Over a span of 18 years, Dikembe Mutombo built a Hall of Fame NBA career that made his name synonymous with stifling defense and a trademark finger wag. In 1997, he established the Dikembe Mutombo Foundation with the mission to improve the lives of people in his native country of the Democratic Republic of the Congo (DRC). Mutombo also recently established Mutombo Coffee to revive the Congolese coffee industry.
A major accomplishment of the Foundation is the construction of a 170-bed hospital in Kinshasa, the capital of the DRC. The hospital opened in 2007 and was built in memory of Mutombo’s mother. The hospital services anybody in need, regardless of their ability or inability to pay.
While certainly impressive and commendable, Mutombo’s latest endeavor involves building a thriving coffee industry in the DRC. “Rebuilding” is actually the proper term to use when describing the DRC’s coffee economy. In the 1980s, coffee was the country’s second-largest export, providing approximately $164 million to the economy. Connoisseurs prized Congolese coffee and rain-rich, volcanic soils in the Lake Kivu region provided ideal growing conditions.
However, recent decades of conflict and instability, much of it centered in the country’s coffee-growing east, have decimated output. Many Congolese people live without the infrastructure needed to safely operate their farms and easily reach international markets.

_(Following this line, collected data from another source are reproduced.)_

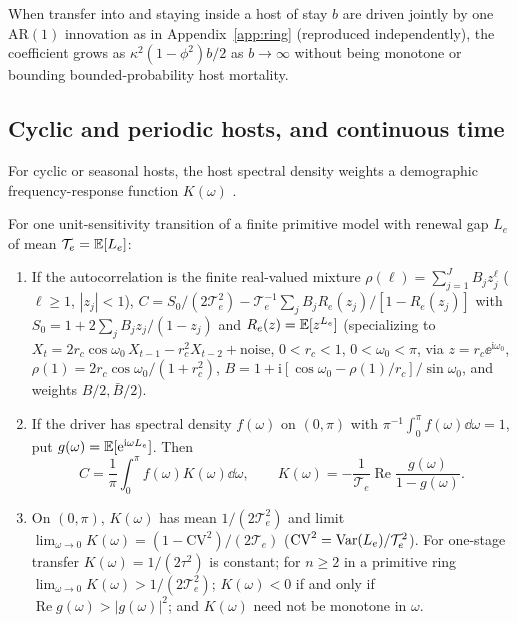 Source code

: \begin{remark}\label{rem:ring-joint-stay}
When transfer into and staying inside a host of stay $b$ are driven jointly by one $\mathrm{AR}(1)$ innovation as in Appendix~\ref{app:ring} (reproduced independently), the coefficient grows as $\kappa^2(1 - \phi^2)b/2$ as $b \to \infty$ without being monotone or bounding bounded-probability host mortality.
\end{remark}

\subsection{Cyclic and periodic hosts, and continuous time}\label{subsec:ring-cyclic}

For cyclic or seasonal hosts, the host spectral density weights a demographic frequency-response function $K(\omega)$ \citep{tuljapurkar1985,bacaer2007}.

\begin{proposition}\label{prop:ring-spectrum}
For one unit-sensitivity transition of a finite primitive model with renewal gap $L_e$ of mean $\mathcal{T}_e = \mathbb{E}[L_e]$:
\begin{enumerate}
\item[(a)] If the autocorrelation is the finite real-valued mixture $\rho(\ell) = \sum_{j=1}^{J} B_j z_j^\ell$ ($\ell \ge 1$, $|z_j| < 1$), $C = S_0/(2\mathcal{T}_e^2) - \mathcal{T}_e^{-1}\sum_j B_j R_e(z_j)/[1 - R_e(z_j)]$ with $S_0 = 1 + 2\sum_j B_j z_j/(1 - z_j)$ and $R_e(z) = \mathbb{E}[z^{L_e}]$ (specializing to $X_t = 2r_c\cos\omega_0\,X_{t-1} - r_c^2 X_{t-2} + \text{noise}$, $0 < r_c < 1$, $0 < \omega_0 < \pi$, via $z = r_c\ee^{\mathrm{i}\omega_0}$, $\rho(1) = 2r_c\cos\omega_0/(1 + r_c^2)$, $B = 1 + \mathrm{i}[\cos\omega_0 - \rho(1)/r_c]/\sin\omega_0$, and weights $B/2, \bar{B}/2$).
\item[(b)] If the driver has spectral density $f(\omega)$ on $(0,\pi)$ with $\pi^{-1}\int_0^\pi f(\omega)\dd\omega = 1$, put $g(\omega) = \mathbb{E}[\mathrm{e}^{\mathrm{i}\omega L_e}]$. Then
\begin{equation}
C = \frac{1}{\pi}\int_0^\pi f(\omega) K(\omega)\dd\omega, \qquad K(\omega) = -\frac{1}{\mathcal{T}_e}\operatorname{Re}\frac{g(\omega)}{1 - g(\omega)}.
\label{eq:ring-spectrum}
\end{equation}
\item[(c)] On $(0,\pi)$, $K(\omega)$ has mean $1/(2\mathcal{T}_e^2)$ and limit $\lim_{\omega \to 0} K(\omega) = (1 - \mathrm{CV}^2)/(2\mathcal{T}_e)$ ($\mathrm{CV}^2 = \operatorname{Var}(L_e)/\mathcal{T}_e^2$). For one-stage transfer $K(\omega) = 1/(2\tau^2)$ is constant; for $n \ge 2$ in a primitive ring $\lim_{\omega \to 0} K(\omega) > 1/(2\mathcal{T}_e^2)$; $K(\omega) < 0$ if and only if $\operatorname{Re} g(\omega) > |g(\omega)|^2$; and $K(\omega)$ need not be monotone in $\omega$.
\end{enumerate}
\end{proposition}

Mutombo announced the creation of a new coffee company in the first few months of 2021. He has placed special weight on not only providing economic sustainability and fair wages for farmers but spotlighting the unsung efforts of women farmers in the industry. The emphasis is especially significant given the DRC’s infamous struggles with sexual violence. Additionally, his work is important given that in 2018 an estimated 73% of the Congolese population lived on less than $1.90 a day. As the chair of the international distribution company, Cajary Majlis, Mutombo partnered with the DMCC Coffee Centre to bring coffee from the DRC to other parts of Africa and Dubai. Mutombo hopes to extend the coffee’s reach even further.
Perils of Congolese Coffee Farming
The Congolese wars between 1996 and 2002 significantly impacted the country’s export industry. Coffee farmers were forced to make a dangerous journey across Lake Kivu in small boats to smuggle their crops into Rwanda and neighboring countries. Locals estimate that 2,000 drowned making these trips. Those who made it were forced to accept below-market value prices for the coffee out of desperation.
Fortunately, many farmers no longer have to undertake this ordeal. The development of regional cooperative associations with stable international supply links has reduced some of the hurdles. However, numerous challenges still remain. Grenades and mines lie waiting in thickets around crops. Also, more than one hundred armed groups, such as the Democratic Forces for the Liberation of Rwanda and the Allied Democratic Forces, still operate in the eastern DRC. Abductions and kidnappings also happen with some regularity, putting farming families at risk.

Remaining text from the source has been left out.